Buried in the physics paper by Nekrasov and Okounkov, a strange identity is proven: $$ \prod_{n > 0} (1 - q^n)^{\mu^2-1} = \sum_{\mathbf{k}} q^{|\mathbf{k}|} \prod_{\square \in k} \left( 1 - \frac{\mu^2}{h(\square)^2}\right) $$ where the left side is a q-series and the right side is the sum over all partitions. Ihis was proven by physical considerations, evaluating the Yang-Mills partition function in 2 different ways.
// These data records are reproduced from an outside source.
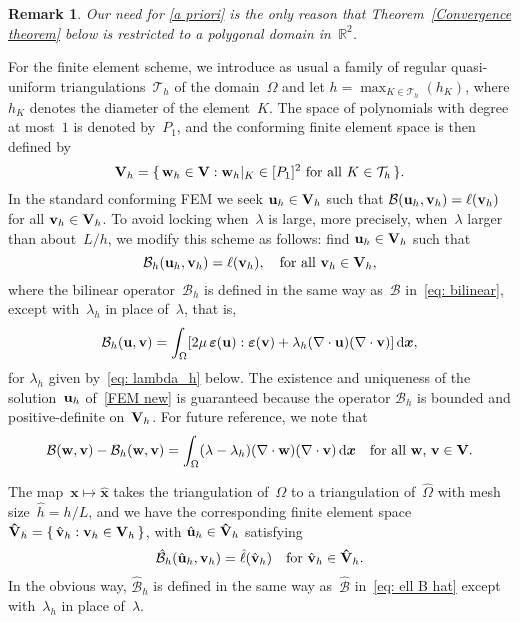 \documentclass[11pt]{article}
\newcommand{\calB}{\mathcal{B}}
\newcommand{\calBhat}{\hat{\mathcal{B}}}
\newcommand{\vu}{{\bf u}}
\newcommand{\vv}{{\bf v}}
\newcommand{\vV}{{\bf V}}
\newcommand{\vVhat}{\mathbf{\hat V}}
\newcommand{\vw}{{\bf w}}
\newcommand{\bsx}{{\boldsymbol{x}}}
\numberwithin{equation}{section}
\newcommand{\veps}{{\boldsymbol{\varepsilon}}}
\newcommand{\ud}{\mathrm{d}}
\newtheorem{remark}{Remark}[section]
\begin{document}
\begin{remark}
Our need for \eqref{a priori}  is the only reason that
Theorem~\ref{Convergence theorem} below is restricted to a polygonal domain
in~$\mathbb{R}^2$.
\end{remark}

For the finite element scheme, we introduce as usual a family of regular 
quasi-uniform triangulations~$\mathcal{T}_h$ of the domain~$\Omega$ and let 
$h=\max_{K\in \mathcal{T}_h}(h_K)$, where $h_{K}$ denotes the diameter of 
the element~$K$.  The space of polynomials with degree at most~$1$ is denoted
by~$P_1$, and the conforming finite element space is then defined by
\[\vV_h=\{\,\vw_h \in {\bf V}:\text{$\vw_h |_K \in [P_1]^2$ for all $K \in \mathcal{T}_h$}\,\}.
\]
In the standard conforming FEM we seek $\vu_h \in  \vV_h$ such that
$\calB(\vu_h, \vv_h) = \ell(\vv_h)$ for all $\vv_h \in  \vV_h$. To
avoid locking when~$\lambda$ is large, more precisely,
when~$\lambda$ larger than about~$L/h$, we modify this scheme as
follows: find $\vu_h \in  \vV_h$ such that
\begin{equation}\label{FEM new}
\calB_h(\vu_h,\vv_h)=\ell(\vv_h),\quad\text{for all $\vv_h\in\vV_h$},
\end{equation}
where the bilinear operator~$\calB_h$ is defined in the same way as~$\calB$
in~\eqref{eq: bilinear}, except with~$\lambda_h$ in place of~$\lambda$,
that is,
\begin{equation*}
\calB_h(\vu,\vv)=\int_\Omega[2\mu\,\veps(\vu):\veps(\vv)
    +\lambda_h(\nabla\cdot\vu)(\nabla\cdot\vv)]\,\ud\bsx,
\end{equation*} 
for $\lambda_h$ given by~\eqref{eq: lambda_h} below. The existence and
uniqueness of the solution~$\vu_h$ of~\eqref{FEM new} is guaranteed because the
operator $\calB_h$ is bounded and positive-definite on~$\vV_h$.  For future
reference, we note that
\begin{equation}\label{eq: B-B_h}
\calB(\vw,\vv)-\calB_h(\vw,\vv)
    =\int_\Omega (\lambda-\lambda_h)(\nabla\cdot\vw)(\nabla\cdot\vv)\,\ud\bsx
    \quad\text{for all $\vw$, $\vv\in\vV$.}
\end{equation}

The map~$\bsx\mapsto\hat\bsx$ takes the triangulation of~$\Omega$ to a
triangulation of~$\widehat\Omega$ with mesh size~$\hat h=h/L$, and we have
the corresponding finite element space
$\vVhat_h=\{\,\hat\vv_h:\vv_h\in\vV_h\,\}$, with $\hat\vu_h\in\vVhat_h$
satisfying
\[
\calBhat_h(\hat\vu_h,\vv_h)=\hat\ell(\hat\vv_h)
\quad\text{for $\hat\vv_h\in\vVhat_h$.}
\]
In the obvious way, $\calBhat_h$ is defined in the same way as~$\calBhat$
in~\eqref{eq: ell B hat} except with~$\lambda_h$ in place of~$\lambda$.
\end{document}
The partitions could index representations of the permutation group $S_n$. We can define measure on partitions, $\mathrm{Irr}(S_n)$ by
$$ \mathbb{P}\_{\mu, t} (\mathbf k) = \prod_{n \geq 1} (1-t^n)^{1-\mu^2} q^{|\mathbf{k}|} \prod_{\square \in k} \left( 1 - \frac{\mu^2}{h(\square)^2}\right) $$
In fact, 3 years later Alexei Borodin explains this formula interpolates between uniform and Plancherel measures on partitions.
Can this be extended to a q,t-deformation of uniform measure on the permutation group? Maybe through something similar to Robinson-Schensted correspondence.